The sheriff's eyes flickered at her tone, taking in the high spots of color that shone on her cheeks. He rested his arms on his desktop blotter. “Calli, look at me.” His tone was private and familiar—so far from his “sheriff” voice it surprised her into meeting his gaze. “When your mother came to the door,” he said, “her eyes were wet. Now”—he raised a hand to forestall Calliope's angry reply—“maybe you've got good reason to be upset with her, but you need to know that if she could have wished me off her front step right then, she would have.”

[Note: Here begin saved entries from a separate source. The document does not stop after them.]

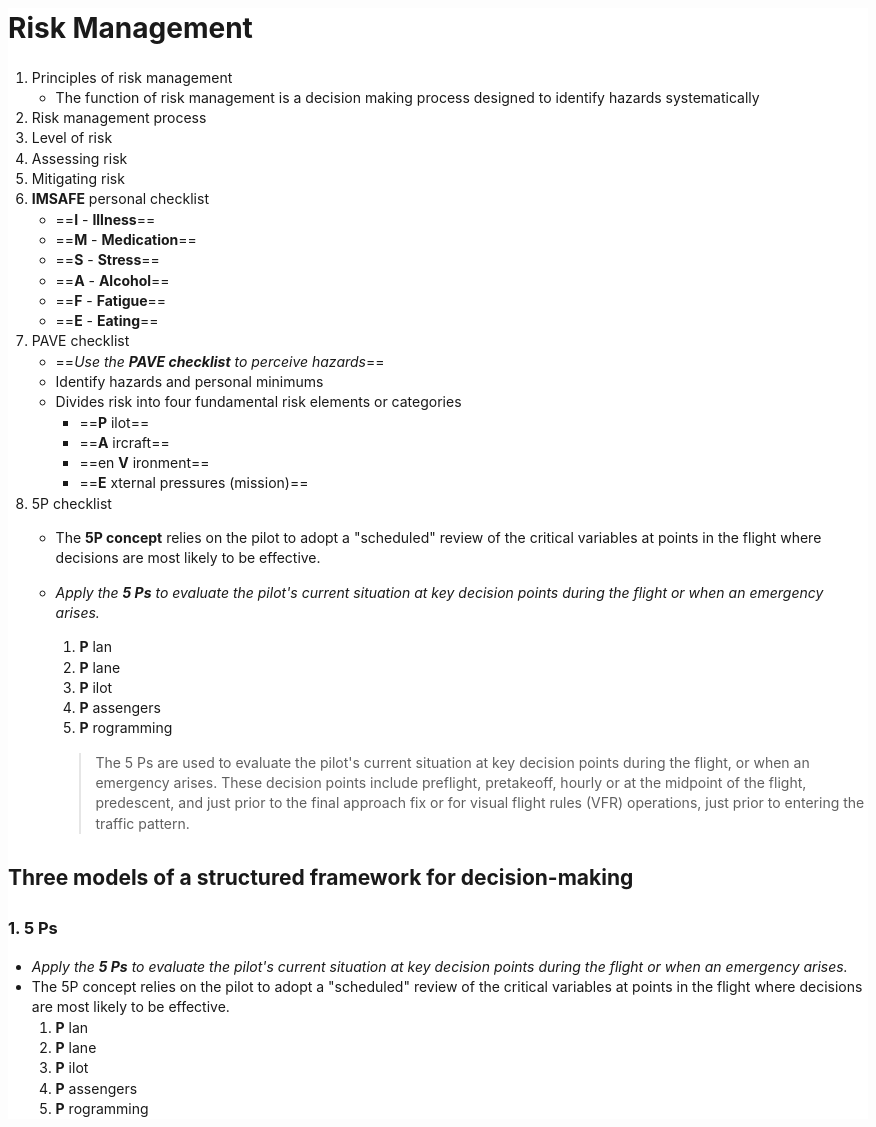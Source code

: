# Risk Management

1. Principles of risk management
    * The function of risk management is a decision making process designed to identify hazards systematically
2. Risk management process
3. Level of risk
4. Assessing risk
5. Mitigating risk
6. **IMSAFE** personal checklist
    * ==**I** - **Illness**==
    * ==**M** - **Medication**==
    * ==**S** - **Stress**==
    * ==**A** - **Alcohol**==
    * ==**F** - **Fatigue**==
    * ==**E** - **Eating**==
7. PAVE checklist
    * ==*Use the* ***PAVE checklist*** *to perceive hazards*==
    * Identify hazards and personal minimums
    * Divides risk into four fundamental risk elements or categories
        * ==**P** ilot==
        * ==**A** ircraft==
        * ==en **V** ironment==
        * ==**E** xternal pressures (mission)==
8. 5P checklist
    * The **5P concept** relies on the pilot to adopt a "scheduled" review of the critical variables at points in the flight where decisions are most likely to be effective.
    * *Apply the* ***5 Ps*** *to evaluate the pilot's current situation at key decision points during the flight or when an emergency arises.*
        1. **P** lan
        2. **P** lane
        3. **P** ilot
        4. **P** assengers
        5. **P** rogramming

        > The 5 Ps are used to evaluate the pilot's current situation at key decision points during the flight, or when an emergency arises. These decision points include preflight, pretakeoff, hourly or at the midpoint of the flight, predescent, and just prior to the final approach fix or for visual flight rules (VFR) operations, just prior to entering the traffic pattern.

## Three models of a structured framework for decision-making

### 1. 5 Ps

* *Apply the* ***5 Ps*** *to evaluate the pilot's current situation at key decision points during the flight or when an emergency arises.*
* The 5P concept relies on the pilot to adopt a "scheduled" review of the critical variables at points in the flight where decisions are most likely to be effective.
    1. **P** lan
    2. **P** lane
    3. **P** ilot
    4. **P** assengers
    5. **P** rogramming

Calliope opened her mouth, closed it, and turned away from the sheriff's look. Jim Fletcher had always been hard to fool but, worse, he'd been a hard man to make trouble around—a talk with the sheriff back in high school had left Calliope feeling like she needed to apologize to everyone for being a bother.

Fletcher nodded as though she'd given him some kind of agreement and leaned back in his chair. “So . . . a couple questions before we bring everyone in?”

Calliope glanced back through the office window. Her mother stood near the dispatch desk, her arms crossed tightly over her midsection, talking with her father, who stood with his back to them.

He's thin,
Calliope thought.
Thinner than the pictures.

“Sure.” She turned back to the sheriff. “Just a couple; I'd like to see my dad.”

Fletcher nodded, his lips pressed together. “Fair enough. Back at your folks' house, you said you could straighten this out with a long-distance call. Can I have that number?”

Calliope pulled out her cell phone, scrolled to Darryl Johnson's name, and handed it to the sheriff. “That's the detective who was investigating my partner's disappearance back in the city.”

Fletcher squinted and copied the number onto his blotter. “And . . . he'll be expecting a call?” He handed the phone back to Calliope.